ABOUT THIS TASK: Every line of the listing that contains the word "pyinstaller" is to be copied out.

**********

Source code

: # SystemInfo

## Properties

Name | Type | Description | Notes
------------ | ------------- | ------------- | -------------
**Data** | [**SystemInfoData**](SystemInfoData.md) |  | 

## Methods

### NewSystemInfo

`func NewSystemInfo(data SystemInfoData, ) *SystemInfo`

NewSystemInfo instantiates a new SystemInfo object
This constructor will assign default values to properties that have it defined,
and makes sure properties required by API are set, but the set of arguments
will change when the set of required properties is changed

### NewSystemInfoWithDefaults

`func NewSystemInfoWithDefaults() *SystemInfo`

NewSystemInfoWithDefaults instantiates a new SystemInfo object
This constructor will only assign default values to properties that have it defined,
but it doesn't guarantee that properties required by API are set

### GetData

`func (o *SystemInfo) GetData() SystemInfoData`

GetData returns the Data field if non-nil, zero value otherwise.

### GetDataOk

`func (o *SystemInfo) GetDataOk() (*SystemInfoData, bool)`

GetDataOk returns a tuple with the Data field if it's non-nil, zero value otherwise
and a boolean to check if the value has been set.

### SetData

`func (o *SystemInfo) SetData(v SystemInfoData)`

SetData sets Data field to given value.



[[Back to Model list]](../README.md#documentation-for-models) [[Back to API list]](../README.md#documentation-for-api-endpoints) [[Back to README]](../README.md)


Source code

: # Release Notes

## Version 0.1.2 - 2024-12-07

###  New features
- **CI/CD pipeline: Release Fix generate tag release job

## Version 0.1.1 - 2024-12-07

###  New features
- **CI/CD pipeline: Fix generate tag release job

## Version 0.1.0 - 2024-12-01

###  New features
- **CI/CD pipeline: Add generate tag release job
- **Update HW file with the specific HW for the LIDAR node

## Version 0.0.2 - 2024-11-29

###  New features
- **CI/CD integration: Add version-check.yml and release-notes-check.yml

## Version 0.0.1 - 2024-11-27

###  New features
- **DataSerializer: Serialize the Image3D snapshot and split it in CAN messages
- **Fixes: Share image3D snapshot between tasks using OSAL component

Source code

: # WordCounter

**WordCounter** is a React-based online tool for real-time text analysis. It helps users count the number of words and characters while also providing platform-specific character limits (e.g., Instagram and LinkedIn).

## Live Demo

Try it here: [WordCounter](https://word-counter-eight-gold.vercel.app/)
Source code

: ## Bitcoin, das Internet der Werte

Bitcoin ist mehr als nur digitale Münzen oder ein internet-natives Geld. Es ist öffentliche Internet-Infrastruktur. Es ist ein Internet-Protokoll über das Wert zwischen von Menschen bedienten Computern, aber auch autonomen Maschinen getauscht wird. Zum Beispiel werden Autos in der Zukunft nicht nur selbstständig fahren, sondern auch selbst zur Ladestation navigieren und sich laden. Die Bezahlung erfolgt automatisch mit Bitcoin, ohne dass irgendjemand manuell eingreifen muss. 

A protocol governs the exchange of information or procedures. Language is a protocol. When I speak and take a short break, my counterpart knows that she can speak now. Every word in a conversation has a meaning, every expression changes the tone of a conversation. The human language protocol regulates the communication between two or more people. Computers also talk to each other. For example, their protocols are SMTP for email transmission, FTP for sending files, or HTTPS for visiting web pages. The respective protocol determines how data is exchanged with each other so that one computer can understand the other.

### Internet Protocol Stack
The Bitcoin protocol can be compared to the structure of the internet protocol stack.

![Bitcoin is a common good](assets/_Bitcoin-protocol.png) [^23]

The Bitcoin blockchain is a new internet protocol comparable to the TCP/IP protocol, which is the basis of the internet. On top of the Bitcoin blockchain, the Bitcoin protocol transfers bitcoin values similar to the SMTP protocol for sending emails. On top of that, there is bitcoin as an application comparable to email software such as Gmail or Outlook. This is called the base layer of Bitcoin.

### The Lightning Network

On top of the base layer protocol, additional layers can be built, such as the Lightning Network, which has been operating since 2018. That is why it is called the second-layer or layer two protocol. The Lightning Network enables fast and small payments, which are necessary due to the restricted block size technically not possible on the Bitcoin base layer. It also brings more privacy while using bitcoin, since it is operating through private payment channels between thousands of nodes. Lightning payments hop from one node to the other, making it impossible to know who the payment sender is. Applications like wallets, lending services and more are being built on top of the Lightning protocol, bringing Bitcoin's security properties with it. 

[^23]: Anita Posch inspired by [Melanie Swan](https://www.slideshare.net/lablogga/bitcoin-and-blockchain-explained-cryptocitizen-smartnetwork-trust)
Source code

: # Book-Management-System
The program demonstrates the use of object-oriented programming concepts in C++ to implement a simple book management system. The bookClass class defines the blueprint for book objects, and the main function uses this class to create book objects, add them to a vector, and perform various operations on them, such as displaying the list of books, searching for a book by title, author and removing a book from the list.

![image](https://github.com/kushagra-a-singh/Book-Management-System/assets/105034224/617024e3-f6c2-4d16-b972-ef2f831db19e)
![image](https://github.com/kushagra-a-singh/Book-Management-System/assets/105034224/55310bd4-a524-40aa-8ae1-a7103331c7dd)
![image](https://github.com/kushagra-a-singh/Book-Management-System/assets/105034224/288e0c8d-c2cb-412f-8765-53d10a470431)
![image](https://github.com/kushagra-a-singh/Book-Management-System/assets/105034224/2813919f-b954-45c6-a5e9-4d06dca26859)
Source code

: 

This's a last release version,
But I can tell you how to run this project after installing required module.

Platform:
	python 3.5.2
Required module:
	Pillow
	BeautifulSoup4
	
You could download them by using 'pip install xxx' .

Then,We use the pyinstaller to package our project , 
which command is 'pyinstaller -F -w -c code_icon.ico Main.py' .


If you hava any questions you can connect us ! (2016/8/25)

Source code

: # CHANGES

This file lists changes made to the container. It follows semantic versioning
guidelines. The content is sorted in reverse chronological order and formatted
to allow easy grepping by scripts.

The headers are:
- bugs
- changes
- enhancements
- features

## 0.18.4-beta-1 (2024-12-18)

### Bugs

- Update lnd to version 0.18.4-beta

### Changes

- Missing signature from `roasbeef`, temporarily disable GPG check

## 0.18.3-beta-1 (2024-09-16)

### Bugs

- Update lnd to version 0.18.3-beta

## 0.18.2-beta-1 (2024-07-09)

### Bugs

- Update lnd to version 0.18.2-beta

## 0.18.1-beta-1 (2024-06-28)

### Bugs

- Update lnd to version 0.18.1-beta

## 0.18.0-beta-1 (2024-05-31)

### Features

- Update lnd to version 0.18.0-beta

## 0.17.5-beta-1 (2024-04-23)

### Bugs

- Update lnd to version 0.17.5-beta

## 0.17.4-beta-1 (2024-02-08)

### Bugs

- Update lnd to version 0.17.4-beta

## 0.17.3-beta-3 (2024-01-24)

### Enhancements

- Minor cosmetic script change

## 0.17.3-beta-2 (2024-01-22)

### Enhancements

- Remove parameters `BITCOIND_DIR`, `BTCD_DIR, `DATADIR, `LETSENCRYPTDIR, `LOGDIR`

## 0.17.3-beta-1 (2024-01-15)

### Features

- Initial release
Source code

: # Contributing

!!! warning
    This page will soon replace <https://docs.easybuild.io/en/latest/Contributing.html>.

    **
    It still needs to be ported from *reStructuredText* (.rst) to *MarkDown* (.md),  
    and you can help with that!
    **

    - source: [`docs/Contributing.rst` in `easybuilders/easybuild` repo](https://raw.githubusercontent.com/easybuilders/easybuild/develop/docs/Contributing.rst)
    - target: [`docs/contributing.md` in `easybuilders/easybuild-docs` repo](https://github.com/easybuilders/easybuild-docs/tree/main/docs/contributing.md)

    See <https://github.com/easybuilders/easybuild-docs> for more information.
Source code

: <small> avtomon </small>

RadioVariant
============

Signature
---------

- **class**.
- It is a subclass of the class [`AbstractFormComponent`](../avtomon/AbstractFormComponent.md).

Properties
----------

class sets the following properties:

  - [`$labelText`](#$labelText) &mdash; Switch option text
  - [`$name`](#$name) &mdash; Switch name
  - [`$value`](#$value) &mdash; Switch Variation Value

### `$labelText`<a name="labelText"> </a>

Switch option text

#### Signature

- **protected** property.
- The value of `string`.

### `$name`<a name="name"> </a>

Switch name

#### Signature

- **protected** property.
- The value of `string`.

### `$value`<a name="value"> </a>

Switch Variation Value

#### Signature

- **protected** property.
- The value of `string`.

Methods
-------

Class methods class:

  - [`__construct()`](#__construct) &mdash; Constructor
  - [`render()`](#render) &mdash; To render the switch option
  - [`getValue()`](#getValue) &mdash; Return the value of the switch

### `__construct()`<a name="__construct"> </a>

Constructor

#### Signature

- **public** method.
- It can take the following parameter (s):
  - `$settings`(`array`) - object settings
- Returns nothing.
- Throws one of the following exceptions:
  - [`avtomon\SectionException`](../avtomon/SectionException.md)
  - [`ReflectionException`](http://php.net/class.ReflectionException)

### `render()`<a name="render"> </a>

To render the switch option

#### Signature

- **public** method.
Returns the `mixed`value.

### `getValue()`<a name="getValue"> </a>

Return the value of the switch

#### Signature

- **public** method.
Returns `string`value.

**********

FINISHED TASK:
Then,We use the pyinstaller to package our project , 
which command is 'pyinstaller -F -w -c code_icon.ico Main.py' .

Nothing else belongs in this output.